En mai 2011, Christophe Bossuat entame une formation à la chambre de commerce et d’industrie de Paris sur la reprise d’entreprise : « J’avais envie d’avoir ma PME. Reprendre une boîte, qui fabrique quelque chose de matériel. Dans l’idéal retrouver le métal, que j’avais travaillé aux Arts et Métiers. » Autre certitude : il voulait pouvoir reprendre une entreprise, seul, sans associé, et sans dépendre d’une banque. C’est ainsi que démarre sa sixième vie professionnelle, avec le rachat de « Serres et ferronnerie d’antan ». Ravi de son nouveau choix, il n’en revient pas du décalage avec son métier d’avant : « Je m’aperçois combien le conseil est à des années-lumière du fonctionnement au quotidien d’une PME ! »

Et depuis 2012, il crée, avec son équipe d’une quinzaine de personnes, des ouvrages en acier et en verre, notamment des serres de jardin dans la tradition de la fin du XIXe siècle et du début du XXe siècle. Il passe beaucoup de temps sur la route à voir ses clients. Mais dès qu’il le peut, il participe au montage sur un chantier. Il lui arrive même de prendre son papier calque et ses stylos pour dessiner des structures…

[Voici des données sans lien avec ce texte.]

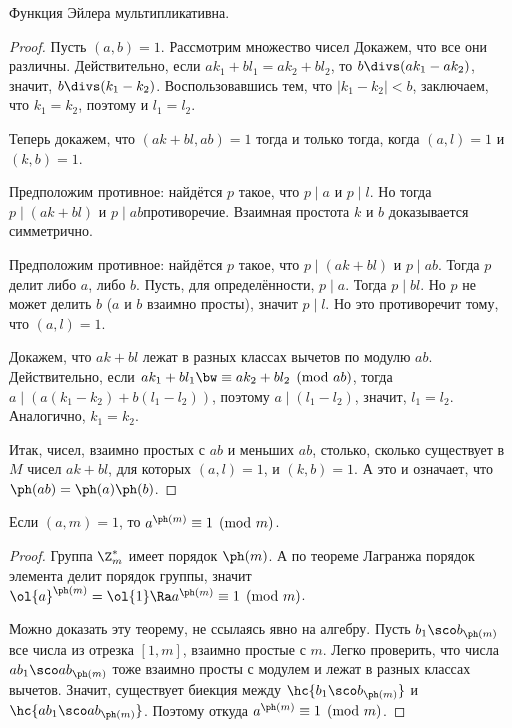 \documentclass[a4paper]{article}
\begin{document}
\begin{lemma}
Функция Эйлера мультипликативна.
\end{lemma}
\begin{proof}
Пусть $(a,b) =1$.
Рассмотрим множество чисел
Докажем, что все они различны. Действительно, если $ak_1+bl_1=ak_2+bl_2$, то $b\divs (ak_1-ak_2)$, значит, $b\divs(k_1-k_2)$.
Воспользовавшись тем, что $|k_1-k_2|<b$, заключаем, что $k_1=k_2$, поэтому и $l_1=l_2$.

Теперь докажем, что $(ak+bl,ab)=1$ тогда и только тогда, когда $(a,l)=1$ и $(k,b)=1$.

\framebox{$\Ra$} Предположим противное: найдётся $p$ такое, что $p\mid a$ и $p \mid l$.
Но тогда $p\mid (ak+bl)$ и $p\mid ab$\т противоречие. Взаимная простота $k$ и $b$ доказывается симметрично.

\framebox{$\Lar$} Предположим противное: найдётся $p$ такое, что $p\mid(ak+bl)$ и $p \mid ab$. Тогда $p$ делит либо $a$, либо $b$. Пусть,
для определённости, $p\mid a$. Тогда $p\mid bl$. Но $p$ не может делить $b$ ( $a$ и $b$ взаимно просты),
значит $p\mid l$. Но это противоречит тому, что $(a,l)=1$.

Докажем, что $ak+bl$ лежат в разных классах вычетов по модулю $ab$. Действительно, если
$ak_1+bl_1\bw\equiv ak_2+bl_2 \pmod{ab}$, тогда $a\mid(a(k_1-k_2)+b(l_1-l_2))$, поэтому $a\mid (l_1-l_2)$, значит, $l_1=l_2$.
Аналогично, $k_1=k_2$.

Итак, чисел, взаимно простых с $ab$ и меньших $ab$, столько, сколько существует в $M$ чисел $ak+bl$,
для которых $(a,l)=1$, и $(k,b)=1$. А это и означает, что $\ph(ab)=\ph(a)\ph(b)$.
\end{proof}

\begin{theorem}[Эйлер]
Если $(a,m)=1$, то $a^{\ph(m)}\equiv1 \pmod{m}$.
\end{theorem}
\begin{proof}
 Группа $\Z_m^*$ имеет порядок $\ph(m)$. А по теореме Лагранжа порядок элемента делит
порядок группы, значит $\ol{a}^{\ph(m)}=\ol{1}\Ra a^{\ph(m)}\equiv1 \pmod{m}$.

 Можно доказать эту теорему, не ссылаясь явно на алгебру. Пусть $b_1\sco b_{\ph(m)}$\т
все числа из отрезка $[1,m]$, взаимно простые с $m$. Легко проверить,
что числа $ab_1\sco ab_{\ph(m)}$ тоже взаимно просты с модулем и лежат в разных классах вычетов. Значит,
существует биекция между $\hc{b_1\sco b_{\ph(m)}}$ и $\hc{ab_1\sco ab_{\ph(m)}}$. Поэтому
откуда $a^{\ph(m)}\equiv1\pmod{m}$.
\end{proof}
\end{document}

Une des grandes satisfactions de Christophe Bossuat est de savoir que ce qu’il fabrique aujourd’hui lui survivra. De là à dire que c’est là qu’il finira sa vie ? « C’est amusant, cela fait sept ans et demi que j’ai repris Serres et ferronnerie d’antan. J’ai dépassé mon coup de mou habituel au bout de six ans. Et pour l’instant, je n’ai pas envie de changer. »

Cela dit, en poussant un peu la réflexion, il se voit bien reprendre une deuxième entreprise, pour faire grandir son activité. Et si l’on pousse encore plus loin, il n’exclut pas de retourner dans le conseil : « J’adopterai un rôle complètement différent. Davantage dans la réflexion. Le challenge intellectuel du conseil me plaît toujours. C’est très excitant de se dire “mon client galère depuis deux ans sur tel sujet et j’ai trois semaines pour lui apporter une solution !”» À voir, dans une vie prochaine…

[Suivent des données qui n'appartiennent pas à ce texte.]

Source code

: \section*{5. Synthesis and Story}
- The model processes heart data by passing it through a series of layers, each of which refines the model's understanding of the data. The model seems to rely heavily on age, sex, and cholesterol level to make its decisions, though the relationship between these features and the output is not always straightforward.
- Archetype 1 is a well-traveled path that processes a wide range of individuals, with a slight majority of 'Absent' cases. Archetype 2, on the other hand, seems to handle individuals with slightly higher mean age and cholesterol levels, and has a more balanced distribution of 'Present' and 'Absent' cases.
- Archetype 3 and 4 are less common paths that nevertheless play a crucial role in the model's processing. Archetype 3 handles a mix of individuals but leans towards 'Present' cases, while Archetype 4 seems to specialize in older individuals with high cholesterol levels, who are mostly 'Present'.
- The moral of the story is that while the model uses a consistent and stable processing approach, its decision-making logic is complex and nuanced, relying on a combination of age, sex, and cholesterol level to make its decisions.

Vie n° 7 : 53 ans et jeune papa

En attendant, Christophe a d’autres projets. Familiaux. Il y a cinq ans, il a rencontré « la femme de sa vie ». Ensemble, ils ont eu un petit garçon. Et depuis quelques jours, le bout de chou de trois ans et demi n’est plus fils unique comme son papa. Valentine est née le lendemain de notre interview. Le début d’une nouvelle vie. Toutes nos félicitations !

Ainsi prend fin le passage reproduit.